Gastric Per-Oral Endoscopic Myotomy
Maen Masadeh, MD
Rami El Abiad, MD
Mouen A. Khashab, MD
Gastroparetic patients present with a wide variety of symptoms that include nausea, vomiting, early satiety, and weight loss. Gastroparesis inflicts a significant burden on the patient and the healthcare system.1,2,3 Hospitalizations related to gastroparesis as the primary diagnosis has increased by 158% between 1995 and 2004.1 The pathogenesis of the disease is heterogeneous and not fully understood, which renders treatment challenging. The loss of myenteric interstitial cells of Cajal, myopathy, and neuropathy with secondary derangement in gastric motility and accommodation are thought to be part of the pathophysiology. Pylorospasm and loss of synchrony between the antrum and the duodenum further aggravate the problem.4
Treatment of gastroparesis can be challenging for both patients and physicians. Conservative management with dietary modification is recommended. Low-residue diet can alleviate the key symptoms of gastroparesis in patients with diabetes. 5Medical therapy is limited by considerable side effects, such as cardiac arrhythmias, extrapyramidal symptoms, and tachyphylaxis. Pylorus-directed therapies aim to decrease pyloric spasms. Botulinum toxin injection may be effective in certain subset of patients (females, younger ages, idiopathic gastroparesis)6 but lacks effectiveness in randomized controlled trials.7,8 Pylorus stenting, which is usually used as a palliative treatment for malignant gastric outlet obstruction, has been studied retrospectively in gastroparesis. Seventy-five percent of gastroparesis patients with pylorus stenting had positive clinical response, which is not long lived, as the stents are prone to migration.9 Surgical pyloroplasty aims at decreasing pylorospasm. It has been shown to be effective in reducing gastric emptying time in 86% of patients in a large study of 177 patients.10
Pylorus-directed therapies are promising and have been increasingly used for the treatment of refractory gastroparesis. In this chapter, we describe clinical indications, contraindications, complications, and technical aspects of gastric per-oral endoscopic myotomy (G-POEM), which was first described in 2013 by Khashab et al.11
INDICATIONS AND PATIENT SELECTION
Patients with retention of >10% at 4 hours on gastric emptying scintigraphy (GES) regardless of the etiology are considered to have gastroparesis. Those who fail conservative treatment with dietary modification and/or medications including prokinetic agents are considered for G-POEM. Endoscopic functional luminal imaging probe (endoFLIP) may be used to measure the pressure, diameter, and distensibility of the pylorus12 and is a promising modality which could help identify patients who would benefit from pyloric intervention such as G-POEM. Gastroparesis symptoms like postprandial fullness and early satiety have been shown to be inversely related to diameter and cross-sectional area of the pylorus.13 Also, pyloric pressure was found to be high in about 50% of patients with nausea and vomiting in the setting of delayed gastric emptying.14 However, the use of endoFLIP in triaging optimal candidates for G-POEM is still investigational.

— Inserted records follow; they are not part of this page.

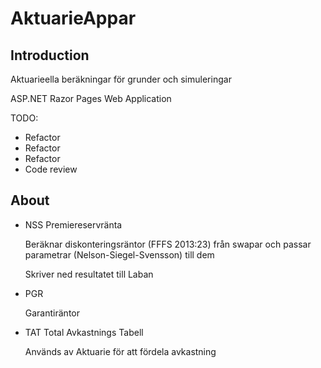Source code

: # AktuarieAppar
## Introduction
Aktuarieella beräkningar för grunder och simuleringar

ASP.NET Razor Pages Web Application

TODO:
-  Refactor
-  Refactor
-  Refactor
-  Code review

## About

* NSS Premiereservränta

    Beräknar diskonteringsräntor (FFFS 2013:23) från swapar och passar parametrar (Nelson-Siegel-Svensson) till dem

    Skriver ned resultatet till Laban

* PGR

    Garantiräntor

* TAT Total Avkastnings Tabell

    Används av Aktuarie för att fördela avkastning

Patients who are deemed unfit to undergo an elective endoscopy with general anesthesia due to cardiovascular or pulmonary morbid conditions
Diabetic patients with diabetic ketoacidosis
Patients with pain predominant symptoms on high-dose narcotics
Patients with hemoglobin A1c > 10
G-POEM team involves an advanced endoscopist with experience in submucosal endoscopy, a trained endoscopy technician, and an anesthesia team. The procedure can be performed in the operating room or the endoscopy suite.

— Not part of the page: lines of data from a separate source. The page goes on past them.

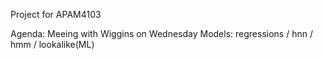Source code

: Project for APAM4103

Agenda:
Meeing with Wiggins on Wednesday
Models: regressions / hnn / hmm / lookalike(ML)
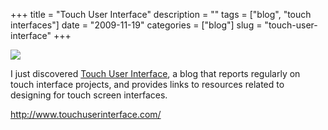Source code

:+++
title = "Touch User Interface"
description = ""
tags = ["blog", "touch interfaces"]
date = "2009-11-19"
categories = ["blog"]
slug = "touch-user-interface"
+++



  <div class="notebook-screenshot"><a href="http://www.touchuserinterface.com/"><img src="/media/bluga/wt4b0561f6aa2a7_large.jpg"/></a></div><p>I just discovered <a href="http://www.touchuserinterface.com/">Touch User Interface</a>, a blog that reports regularly on touch interface projects, and provides links to resources related to designing for touch screen interfaces.</p>

    
  <a href="http://www.touchuserinterface.com/">http://www.touchuserinterface.com/</a>
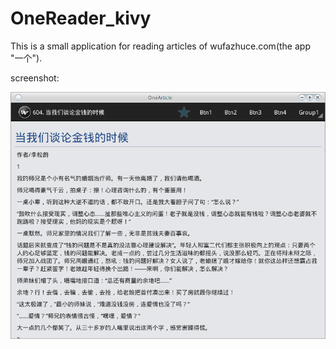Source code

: # OneReader_kivy
This is a small application for reading articles of wufazhuce.com(the app "一个"). 
 

screenshot: 

![](screenshot.png)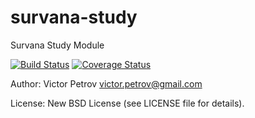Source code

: survana-study
=============

Survana Study Module

[![Build Status](https://travis-ci.org/vpetrov/survana-study.png)](https://travis-ci.org/vpetrov/survana-study)
[![Coverage Status](https://coveralls.io/repos/vpetrov/survana-study/badge.png)](https://coveralls.io/r/vpetrov/survana-study)

Author: Victor Petrov <victor.petrov@gmail.com>

License: New BSD License (see LICENSE file for details).
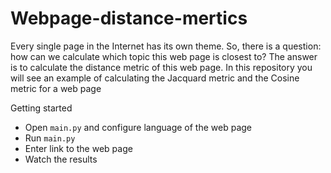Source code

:# Webpage-distance-mertics
Every single page in the Internet has its own theme. So, there is a question:
how can we calculate which topic this web page is closest to? 
The answer is to calculate the distance metric of this web page. In this repository you will see an example of calculating the Jacquard metric and the Cosine metric for a web page 

Getting started
* Open `main.py` and configure language of the web page
* Run `main.py`
* Enter link to the web page
* Watch the results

Patients are placed on liquid diet for 1 to 2 days prior to the procedure. This ensures clear endoscopic views and reduces the risk of aspiration.

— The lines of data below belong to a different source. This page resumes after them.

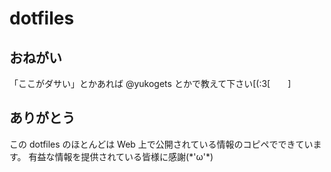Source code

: # dotfiles
## おねがい
「ここがダサい」とかあれば @yukogets とかで教えて下さい\[\(:3\[　　\]

## ありがとう
この dotfiles のほとんどは Web 上で公開されている情報のコピペでできています。
有益な情報を提供されている皆様に感謝\(\*'ω'\*\)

Antiplatelet and/or anticoagulant medications should be stopped prior to the procedure after consultation with the treating physician whenever needed.15 Patients with prior gastric surgery involving the pylorus or antrum and those on anticoagulation that cannot be stopped/held are contraindicated.
Periprocedural prophylactic intravenous antibiotics are used, usually a second-generation cephalosporin.
A high-definition gastroscope with water jet is used. Disposable distal attachment is secured at the tip of the gastroscope using zinc oxide-based tape (HyTape). Carbon dioxide is used for insufflation to reduce the risk of pneumoperitoneum and gas-related adverse events. Either a triangle tip knife (Olympus, Tokyo, Japan) or HybridKnife (Erbe, Tubingen, Germany) can be used to create the tunnel and perform the myotomy. Some experts prefer using the insulated tip knife (Olympus) for pyloromyotomy as the ceramic tip protects against injury of the duodenal wall, which runs close and perpendicular to the pyloric ring.